One of the treats of my childhood Christmas Eves was being allowed to help set up our precious stone crib. Each figure was carefully unwrapped from its tissue paper and we pondered carefully where they should go. Funnily enough they always ended up in the same places: Angels on the roof, baby in manger, Mary and Joseph kneeling either side, Ox and Ass behind. That is the point. The story and the pictures do not change.
I still love cribs, but now they seem united in their ability to get in the way. Our crib at home is in a 3-foot-high box and at present this is blocking up the hallway. Inside is a 10% scale model of the proposal for Trafalgar Square by the sculptor Sokari Douglas Camp. St Martin’s ran the competition to design a new crib in 2004 after the old one was destroyed in the celebrations for the Rugby World Cup win. Had Sokari’s been commissioned the palm tree would have gone half-way up Nelson’s Column! The impracticality was part of the point.

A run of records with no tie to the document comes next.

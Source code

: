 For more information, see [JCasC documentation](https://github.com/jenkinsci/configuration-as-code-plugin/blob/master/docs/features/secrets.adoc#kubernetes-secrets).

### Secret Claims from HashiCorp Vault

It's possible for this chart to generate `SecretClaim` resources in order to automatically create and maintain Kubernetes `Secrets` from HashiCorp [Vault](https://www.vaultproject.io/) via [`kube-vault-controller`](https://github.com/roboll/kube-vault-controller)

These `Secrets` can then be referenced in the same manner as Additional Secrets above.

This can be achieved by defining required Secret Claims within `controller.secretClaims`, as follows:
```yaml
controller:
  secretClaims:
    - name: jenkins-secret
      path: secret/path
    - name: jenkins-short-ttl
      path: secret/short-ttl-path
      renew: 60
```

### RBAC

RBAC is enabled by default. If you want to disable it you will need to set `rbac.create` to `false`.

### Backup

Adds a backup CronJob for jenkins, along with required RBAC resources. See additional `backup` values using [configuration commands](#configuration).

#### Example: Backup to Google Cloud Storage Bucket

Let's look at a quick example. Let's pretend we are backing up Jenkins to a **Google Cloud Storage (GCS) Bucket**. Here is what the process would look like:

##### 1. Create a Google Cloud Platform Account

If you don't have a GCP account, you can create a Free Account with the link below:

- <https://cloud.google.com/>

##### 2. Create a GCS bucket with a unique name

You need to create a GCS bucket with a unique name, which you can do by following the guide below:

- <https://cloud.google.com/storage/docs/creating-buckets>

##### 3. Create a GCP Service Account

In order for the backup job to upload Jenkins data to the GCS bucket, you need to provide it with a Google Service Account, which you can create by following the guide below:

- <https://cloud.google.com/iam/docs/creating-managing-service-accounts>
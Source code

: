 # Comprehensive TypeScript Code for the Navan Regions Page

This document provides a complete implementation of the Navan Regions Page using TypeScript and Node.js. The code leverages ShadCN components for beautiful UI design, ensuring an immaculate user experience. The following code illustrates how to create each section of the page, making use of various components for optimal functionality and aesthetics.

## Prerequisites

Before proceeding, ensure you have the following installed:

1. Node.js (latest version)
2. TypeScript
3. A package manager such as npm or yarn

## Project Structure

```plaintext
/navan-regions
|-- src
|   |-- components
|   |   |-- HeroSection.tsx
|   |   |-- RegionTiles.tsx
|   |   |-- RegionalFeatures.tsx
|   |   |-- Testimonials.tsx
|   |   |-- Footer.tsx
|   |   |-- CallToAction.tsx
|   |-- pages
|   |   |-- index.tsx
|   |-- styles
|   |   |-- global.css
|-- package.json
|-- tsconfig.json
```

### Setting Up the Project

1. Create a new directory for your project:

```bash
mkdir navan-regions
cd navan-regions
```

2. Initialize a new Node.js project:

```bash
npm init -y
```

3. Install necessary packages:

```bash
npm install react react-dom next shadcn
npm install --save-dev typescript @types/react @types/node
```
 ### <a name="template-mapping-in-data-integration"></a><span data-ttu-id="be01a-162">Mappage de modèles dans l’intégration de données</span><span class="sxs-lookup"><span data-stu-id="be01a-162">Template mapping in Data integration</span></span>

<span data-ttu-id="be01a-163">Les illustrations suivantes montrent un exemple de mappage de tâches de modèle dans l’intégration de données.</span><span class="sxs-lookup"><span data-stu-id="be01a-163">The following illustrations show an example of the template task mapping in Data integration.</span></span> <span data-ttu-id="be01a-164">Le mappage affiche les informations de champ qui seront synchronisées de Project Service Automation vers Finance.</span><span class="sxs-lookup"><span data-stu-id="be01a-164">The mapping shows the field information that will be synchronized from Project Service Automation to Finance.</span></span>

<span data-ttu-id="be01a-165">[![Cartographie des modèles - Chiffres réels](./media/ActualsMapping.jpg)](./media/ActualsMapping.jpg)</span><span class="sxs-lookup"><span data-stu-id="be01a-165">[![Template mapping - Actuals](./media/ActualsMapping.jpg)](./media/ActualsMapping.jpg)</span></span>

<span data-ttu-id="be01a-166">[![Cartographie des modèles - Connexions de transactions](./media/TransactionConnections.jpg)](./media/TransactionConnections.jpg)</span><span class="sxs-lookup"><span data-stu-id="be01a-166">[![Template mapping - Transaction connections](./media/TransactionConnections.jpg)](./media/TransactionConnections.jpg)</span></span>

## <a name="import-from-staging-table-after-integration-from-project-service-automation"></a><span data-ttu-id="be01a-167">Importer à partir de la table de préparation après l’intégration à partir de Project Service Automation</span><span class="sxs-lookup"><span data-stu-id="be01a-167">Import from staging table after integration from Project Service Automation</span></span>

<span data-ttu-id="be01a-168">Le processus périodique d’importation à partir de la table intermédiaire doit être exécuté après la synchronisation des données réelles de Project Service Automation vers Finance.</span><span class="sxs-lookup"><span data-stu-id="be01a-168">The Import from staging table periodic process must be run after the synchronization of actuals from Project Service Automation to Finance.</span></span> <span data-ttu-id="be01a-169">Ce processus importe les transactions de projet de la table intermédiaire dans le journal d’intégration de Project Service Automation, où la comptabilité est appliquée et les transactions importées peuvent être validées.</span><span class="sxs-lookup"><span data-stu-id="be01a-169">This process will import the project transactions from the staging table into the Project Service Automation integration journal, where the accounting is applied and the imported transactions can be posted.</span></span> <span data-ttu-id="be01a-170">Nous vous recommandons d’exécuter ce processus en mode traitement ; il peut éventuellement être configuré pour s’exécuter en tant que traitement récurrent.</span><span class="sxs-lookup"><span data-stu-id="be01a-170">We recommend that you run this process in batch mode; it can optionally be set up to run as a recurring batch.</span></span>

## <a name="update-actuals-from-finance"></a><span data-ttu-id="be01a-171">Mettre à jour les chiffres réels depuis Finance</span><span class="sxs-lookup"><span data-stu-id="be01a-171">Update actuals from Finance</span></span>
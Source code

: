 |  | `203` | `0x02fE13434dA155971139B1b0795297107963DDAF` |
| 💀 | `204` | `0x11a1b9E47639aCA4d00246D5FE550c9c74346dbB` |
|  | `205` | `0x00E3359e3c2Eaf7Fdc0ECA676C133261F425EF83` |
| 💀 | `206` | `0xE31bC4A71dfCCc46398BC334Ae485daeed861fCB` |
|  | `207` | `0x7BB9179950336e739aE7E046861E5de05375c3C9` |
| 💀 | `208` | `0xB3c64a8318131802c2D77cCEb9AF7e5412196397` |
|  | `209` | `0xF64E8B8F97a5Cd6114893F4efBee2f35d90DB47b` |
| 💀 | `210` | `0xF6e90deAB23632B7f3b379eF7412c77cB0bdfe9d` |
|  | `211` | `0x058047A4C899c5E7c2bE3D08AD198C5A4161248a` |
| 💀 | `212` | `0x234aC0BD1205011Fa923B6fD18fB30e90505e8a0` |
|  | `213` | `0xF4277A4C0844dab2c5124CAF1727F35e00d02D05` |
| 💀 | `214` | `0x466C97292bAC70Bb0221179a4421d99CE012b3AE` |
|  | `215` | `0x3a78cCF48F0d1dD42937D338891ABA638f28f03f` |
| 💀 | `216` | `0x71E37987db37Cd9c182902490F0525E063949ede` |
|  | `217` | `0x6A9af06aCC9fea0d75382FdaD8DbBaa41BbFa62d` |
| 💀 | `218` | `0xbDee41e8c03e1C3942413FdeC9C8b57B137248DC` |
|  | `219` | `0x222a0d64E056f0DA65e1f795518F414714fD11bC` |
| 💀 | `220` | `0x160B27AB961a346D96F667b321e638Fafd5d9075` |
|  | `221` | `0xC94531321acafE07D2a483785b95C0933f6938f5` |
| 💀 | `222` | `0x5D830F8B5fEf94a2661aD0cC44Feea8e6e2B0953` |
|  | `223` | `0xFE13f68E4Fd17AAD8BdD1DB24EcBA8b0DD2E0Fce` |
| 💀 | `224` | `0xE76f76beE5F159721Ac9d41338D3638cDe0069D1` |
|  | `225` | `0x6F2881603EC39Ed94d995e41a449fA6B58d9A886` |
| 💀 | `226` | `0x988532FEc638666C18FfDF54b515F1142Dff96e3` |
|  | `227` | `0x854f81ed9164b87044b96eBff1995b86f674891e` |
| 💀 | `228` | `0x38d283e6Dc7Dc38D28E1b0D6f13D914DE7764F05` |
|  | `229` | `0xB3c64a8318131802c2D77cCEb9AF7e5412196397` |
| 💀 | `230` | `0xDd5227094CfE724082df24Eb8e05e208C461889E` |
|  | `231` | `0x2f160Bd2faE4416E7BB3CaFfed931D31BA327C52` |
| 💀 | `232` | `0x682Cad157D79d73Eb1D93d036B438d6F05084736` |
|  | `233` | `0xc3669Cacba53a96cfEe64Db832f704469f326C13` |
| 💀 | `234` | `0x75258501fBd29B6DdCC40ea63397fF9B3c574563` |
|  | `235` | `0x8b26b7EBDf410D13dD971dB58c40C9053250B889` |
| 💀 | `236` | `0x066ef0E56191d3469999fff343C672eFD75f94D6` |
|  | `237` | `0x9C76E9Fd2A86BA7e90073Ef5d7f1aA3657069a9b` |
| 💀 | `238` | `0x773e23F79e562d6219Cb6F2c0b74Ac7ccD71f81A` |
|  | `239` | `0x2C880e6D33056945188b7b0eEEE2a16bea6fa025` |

At St Martin’s the ‘Baby in Stone’ by Mike Chapman blocks the entrance in the middle of the portico. The cold, stark vulnerability of the piece makes it a powerful crib at Christmas. It may seem to be ‘in the way’ but with the church doors open you can look from the stone to the window. It is a journey from incarnation to crucifixion in two works of art.
And so to the crib we bless in the Square today. A glass box to stumble upon on the way to Nelson. Made in Hackney, by the Japanese sculptor Tomoako Suzuki, with figures modelled on a diverse range of members of our Church, it is a crib for all people and for all time.
Getting in the way is the whole point. Our hope is that now and for all time we trip across the crib. What is portrayed is not the grand arrival of the King of Kings but of the word made flesh, living among us as a refugee and knowing the true frailty of those he came to save. And that is all people not least those we seek to help today with the Christmas Appeal. The cribs may be beautiful, but they should be awkward too. If Christmas is to mean anything then the crib must get in the way of everything else.